Is my intuition correct?
I have read a lot of slides and sick of math notation at this point. It does not help. I need something that in plain English explains the difference between Backward and Forward algorithms.
Can you provide a short explanation how is Backward algorithm done?
Assume the following small HMM and the results of Forward algorithm for "BB" sequence below:
START -> 1
H: 0.5 * 0.8 = 0.4
L: 0.5 * 0.6 = 0.3
1 -> 2
H: 0.4 * 0.2 * 0.8 + 0.3 * 0.6 * 0.8 = 0.208
L: 0.4 * 0.8 * 0.6 + 0.3 * 0.4 * 0.6 = 0.264
2 -> END
END: 0.208 * 0.3 + 0.264 * 0.7 = 0.2472
Best Answer
Looks like your observation sequence is B,B. Let's denote the observation at time $t$ as $z_t$ and hidden state at time $t$ as $x_t$. If we denote $\alpha_t(i)$ as the forward values and $\beta_t(i)$ as the backward values, ($i$ is one of the possible hidden states)
$\alpha_t(i)=P(x_t=i,z_{1:t})$
This means $\alpha_t(i)$ is the probability of arriving to state $i$ at time $t$ emitting the observations up to time $t$. Then,
$\beta_t(i) = P(z_{t+1:T}\mid x_t=i)$ which is the probability of emitting the remaining sequence from $t+1$ until the end of time after being at hidden state $i$ at time $t$.
To do the recursion on $\beta_t(i)$ we can write,
$P(z_{t+1:T}\mid x_t=i)=\sum\limits_jP(x_{t+1}=j,z_{t+1:T}\mid x_{t}=i)$
Using chain rule, $P(x_{t+1}=j,z_{t+1:T}\mid x_{t}=i) = P(z_{t+2:T},z_{t+1},x_{t+1}=j\mid x_{t}=i)\\ =P(z_{t+2:T}\mid z_{t+1},x_{t+1}=j, x_{t}=i)P(z_{t+1}\mid x_{t+1}=j, x_{t}=i)P(x_{t+1}=j\mid x_{t}=i)$
From conditional independencies of HMM the above probabilities simplifies to $P(z_{t+2:T}\mid x_{t+1}=j)P(z_{t+1}\mid x_{t+1}=j)P(x_{t+1}=j\mid x_{t}=i)$
Note that $P(z_{t+2:T}\mid x_{t+1}=j) =\beta_{t+1}(j) $ from our definition.
Substituting to $P(z_{t+1:T}\mid x_t=i)$ we get,
$\beta_t(i) = P(z_{t+1:T}\mid x_t=i) = \sum\limits_j \beta_{t+1}(j)P(z_{t+1}\mid x_{t+1}=j)P(x_{t+1}=j\mid x_t=i)$
Now you have a recursion for beta.

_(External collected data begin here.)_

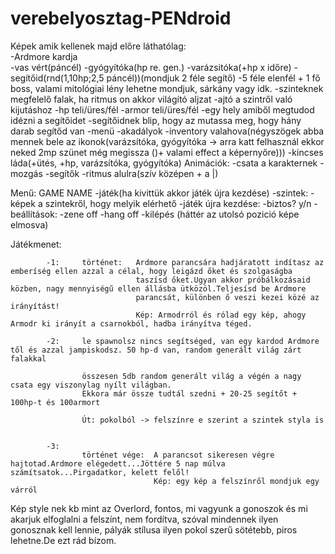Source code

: # verebelyosztag-PENdroid

Képek amik kellenek majd előre láthatólag:	
							        -Ardmore kardja				
							        -vas vért(páncél)
											-gyógyítóka(hp re. gen.)
											-varázsitóka(+hp x időre)
											-segítőid(rnd(1,10hp;2,5 páncél))(mondjuk 2 féle segítő)
											-5 féle elenfél + 1 fő boss, valami mitológiai lény lehetne mondjuk, sárkány vagy idk.
											-szinteknek megfelelő falak, ha ritmus on akkor világító aljzat
											-ajtó a szintről való kijutáshoz
											-hp teli/üres/fél
											-armor teli/üres/fél
											-egy hely amiből megtudod idézni a segítőidet
											-segítőidnek blip, hogy az mutassa meg, hogy hány darab segítőd van
											-menü
											-akadályok
											-inventory valahova(négyszögek abba mennek bele az ikonok(varázsítóka, gyógyítóka -> arra katt felhasznál ekkor neked 2mp szünet még megissza ()+ valami effect a képernyőre)))
											-kincses láda(+ütés, +hp, varázsítóka, gyógyítóka)
Animációk:	-csata a karakternek
			-mozgás
			-segítők
			-ritmus alulra(szív középen + a |)
			

Menű:	GAME NAME
		-játék(ha kivittük akkor játék újra kezdése)
		-szintek:	-képek a szintekről, hogy melyik elérhető
					-játék újra kezdése:	-biztos? y/n
		-beállítások:	-zene off
						-hang off
		-kilépés
(háttér az utolsó pozició képe elmosva)

Játékmenet:	

			-1: 	történet: 	Ardmore parancsára hadjáratott indítasz az emberíség ellen azzal a célal, hogy leigázd őket és szolgaságba
								taszísd őket.Ugyan akkor próbálkozásaid közben, nagy mennyiségű ellen állásba ütközöl.Teljesísd be Ardmore 
								parancsát, különben ő veszi kezei közé az irányítást!
								Kép: Armodrról és rólad egy kép, ahogy Armodr ki irányít a csarnokból, hadba irányítva téged.
							
			-2: 	le spawnolsz nincs segítséged, van egy kardod Ardmore től és azzal jampiskodsz. 50 hp-d van, random generált világ zárt falakkal
					
					összesen 5db random generált világ a végén a nagy csata egy viszonylag nyílt világban.
					Ekkora már össze tudtál szedni + 20-25 segítőt + 100hp-t és 100armort
					
					Út: pokolból -> felszínre e szerint a szintek styla is
							
			
			-3:		
					történet vége:	A parancsot sikeresen végre hajtotad.Ardmore elégedett...Jöttére 5 nap múlva számítsatok...Pirgadatkor, kelett felől!
									Kép: egy kép a felszínről mondjuk egy várról
									
Kép style nek kb mint az Overlord, fontos, mi vagyunk a gonoszok és mi akarjuk elfoglalni a felszínt, nem fordítva, szóval mindennek ilyen gonosznak kell lennie, pályák stílusa ilyen pokol szerű sötétebb, piros
lehetne.De ezt rád bízom.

Last two terms of the last equation you know from your model. Here starting from end of the chain (T) we go backward calculating all $\beta_t$, hence the backward algorithm. In forward you have to start from the beginning and you go to the end of chain.
In your model you have to initialize $\beta_T(i) = P(\emptyset \mid x_T=i)=1$ for all $i$. This is the probability of not emitting observations after $T=2$.